Source texts of formatted documents:

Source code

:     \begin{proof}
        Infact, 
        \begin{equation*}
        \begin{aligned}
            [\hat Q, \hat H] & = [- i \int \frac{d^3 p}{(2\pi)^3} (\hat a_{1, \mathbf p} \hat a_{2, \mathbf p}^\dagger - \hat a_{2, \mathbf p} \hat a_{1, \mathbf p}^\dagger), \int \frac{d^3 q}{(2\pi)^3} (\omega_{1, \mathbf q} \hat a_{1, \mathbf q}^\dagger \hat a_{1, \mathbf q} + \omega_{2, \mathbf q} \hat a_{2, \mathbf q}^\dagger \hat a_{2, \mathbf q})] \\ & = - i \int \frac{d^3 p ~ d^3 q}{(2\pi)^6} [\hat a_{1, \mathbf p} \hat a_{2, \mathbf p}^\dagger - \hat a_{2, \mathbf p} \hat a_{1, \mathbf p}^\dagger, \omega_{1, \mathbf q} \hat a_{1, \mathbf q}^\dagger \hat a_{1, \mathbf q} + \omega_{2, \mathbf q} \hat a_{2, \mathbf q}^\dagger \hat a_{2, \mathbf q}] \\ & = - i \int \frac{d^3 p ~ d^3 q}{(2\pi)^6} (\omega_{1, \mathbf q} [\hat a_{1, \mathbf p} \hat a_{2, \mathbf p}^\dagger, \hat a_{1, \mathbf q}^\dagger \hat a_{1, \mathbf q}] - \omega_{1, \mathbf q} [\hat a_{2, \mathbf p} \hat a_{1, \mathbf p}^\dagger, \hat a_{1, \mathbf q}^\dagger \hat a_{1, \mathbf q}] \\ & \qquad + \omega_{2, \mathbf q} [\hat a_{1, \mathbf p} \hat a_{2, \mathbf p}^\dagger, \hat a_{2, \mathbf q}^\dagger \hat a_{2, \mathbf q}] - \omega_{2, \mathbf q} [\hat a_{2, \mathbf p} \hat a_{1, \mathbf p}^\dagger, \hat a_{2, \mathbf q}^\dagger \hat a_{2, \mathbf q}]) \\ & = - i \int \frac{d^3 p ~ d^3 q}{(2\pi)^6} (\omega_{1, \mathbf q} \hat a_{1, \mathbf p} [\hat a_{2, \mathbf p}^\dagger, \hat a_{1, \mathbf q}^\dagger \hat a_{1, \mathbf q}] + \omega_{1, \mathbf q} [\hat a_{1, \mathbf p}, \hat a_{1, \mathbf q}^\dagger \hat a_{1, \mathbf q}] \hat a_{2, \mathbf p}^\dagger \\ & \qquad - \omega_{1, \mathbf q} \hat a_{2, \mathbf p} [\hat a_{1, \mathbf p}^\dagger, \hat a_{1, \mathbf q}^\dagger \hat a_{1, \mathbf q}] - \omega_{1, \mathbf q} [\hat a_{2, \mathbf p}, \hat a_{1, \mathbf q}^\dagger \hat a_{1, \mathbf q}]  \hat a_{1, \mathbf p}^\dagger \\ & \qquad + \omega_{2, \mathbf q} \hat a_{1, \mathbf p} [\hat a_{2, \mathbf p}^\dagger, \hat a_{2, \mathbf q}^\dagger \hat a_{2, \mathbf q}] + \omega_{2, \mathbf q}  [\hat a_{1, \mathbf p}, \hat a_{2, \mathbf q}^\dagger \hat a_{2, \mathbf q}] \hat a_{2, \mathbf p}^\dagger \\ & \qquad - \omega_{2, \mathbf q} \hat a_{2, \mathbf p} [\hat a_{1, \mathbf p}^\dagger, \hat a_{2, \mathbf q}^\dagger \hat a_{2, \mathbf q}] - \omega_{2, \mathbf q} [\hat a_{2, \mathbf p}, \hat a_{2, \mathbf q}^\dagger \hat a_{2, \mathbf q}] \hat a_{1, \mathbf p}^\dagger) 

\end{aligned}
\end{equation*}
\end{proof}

--- Problem to solve ---
Set down each entry above again exactly as it reads.

--- Exercise result ---
Source code

:     \begin{proof}
        Infact, 
        \begin{equation*}
        \begin{aligned}
            [\hat Q, \hat H] & = [- i \int \frac{d^3 p}{(2\pi)^3} (\hat a_{1, \mathbf p} \hat a_{2, \mathbf p}^\dagger - \hat a_{2, \mathbf p} \hat a_{1, \mathbf p}^\dagger), \int \frac{d^3 q}{(2\pi)^3} (\omega_{1, \mathbf q} \hat a_{1, \mathbf q}^\dagger \hat a_{1, \mathbf q} + \omega_{2, \mathbf q} \hat a_{2, \mathbf q}^\dagger \hat a_{2, \mathbf q})] \\ & = - i \int \frac{d^3 p ~ d^3 q}{(2\pi)^6} [\hat a_{1, \mathbf p} \hat a_{2, \mathbf p}^\dagger - \hat a_{2, \mathbf p} \hat a_{1, \mathbf p}^\dagger, \omega_{1, \mathbf q} \hat a_{1, \mathbf q}^\dagger \hat a_{1, \mathbf q} + \omega_{2, \mathbf q} \hat a_{2, \mathbf q}^\dagger \hat a_{2, \mathbf q}] \\ & = - i \int \frac{d^3 p ~ d^3 q}{(2\pi)^6} (\omega_{1, \mathbf q} [\hat a_{1, \mathbf p} \hat a_{2, \mathbf p}^\dagger, \hat a_{1, \mathbf q}^\dagger \hat a_{1, \mathbf q}] - \omega_{1, \mathbf q} [\hat a_{2, \mathbf p} \hat a_{1, \mathbf p}^\dagger, \hat a_{1, \mathbf q}^\dagger \hat a_{1, \mathbf q}] \\ & \qquad + \omega_{2, \mathbf q} [\hat a_{1, \mathbf p} \hat a_{2, \mathbf p}^\dagger, \hat a_{2, \mathbf q}^\dagger \hat a_{2, \mathbf q}] - \omega_{2, \mathbf q} [\hat a_{2, \mathbf p} \hat a_{1, \mathbf p}^\dagger, \hat a_{2, \mathbf q}^\dagger \hat a_{2, \mathbf q}]) \\ & = - i \int \frac{d^3 p ~ d^3 q}{(2\pi)^6} (\omega_{1, \mathbf q} \hat a_{1, \mathbf p} [\hat a_{2, \mathbf p}^\dagger, \hat a_{1, \mathbf q}^\dagger \hat a_{1, \mathbf q}] + \omega_{1, \mathbf q} [\hat a_{1, \mathbf p}, \hat a_{1, \mathbf q}^\dagger \hat a_{1, \mathbf q}] \hat a_{2, \mathbf p}^\dagger \\ & \qquad - \omega_{1, \mathbf q} \hat a_{2, \mathbf p} [\hat a_{1, \mathbf p}^\dagger, \hat a_{1, \mathbf q}^\dagger \hat a_{1, \mathbf q}] - \omega_{1, \mathbf q} [\hat a_{2, \mathbf p}, \hat a_{1, \mathbf q}^\dagger \hat a_{1, \mathbf q}]  \hat a_{1, \mathbf p}^\dagger \\ & \qquad + \omega_{2, \mathbf q} \hat a_{1, \mathbf p} [\hat a_{2, \mathbf p}^\dagger, \hat a_{2, \mathbf q}^\dagger \hat a_{2, \mathbf q}] + \omega_{2, \mathbf q}  [\hat a_{1, \mathbf p}, \hat a_{2, \mathbf q}^\dagger \hat a_{2, \mathbf q}] \hat a_{2, \mathbf p}^\dagger \\ & \qquad - \omega_{2, \mathbf q} \hat a_{2, \mathbf p} [\hat a_{1, \mathbf p}^\dagger, \hat a_{2, \mathbf q}^\dagger \hat a_{2, \mathbf q}] - \omega_{2, \mathbf q} [\hat a_{2, \mathbf p}, \hat a_{2, \mathbf q}^\dagger \hat a_{2, \mathbf q}] \hat a_{1, \mathbf p}^\dagger) 

\end{aligned}
\end{equation*}
\end{proof}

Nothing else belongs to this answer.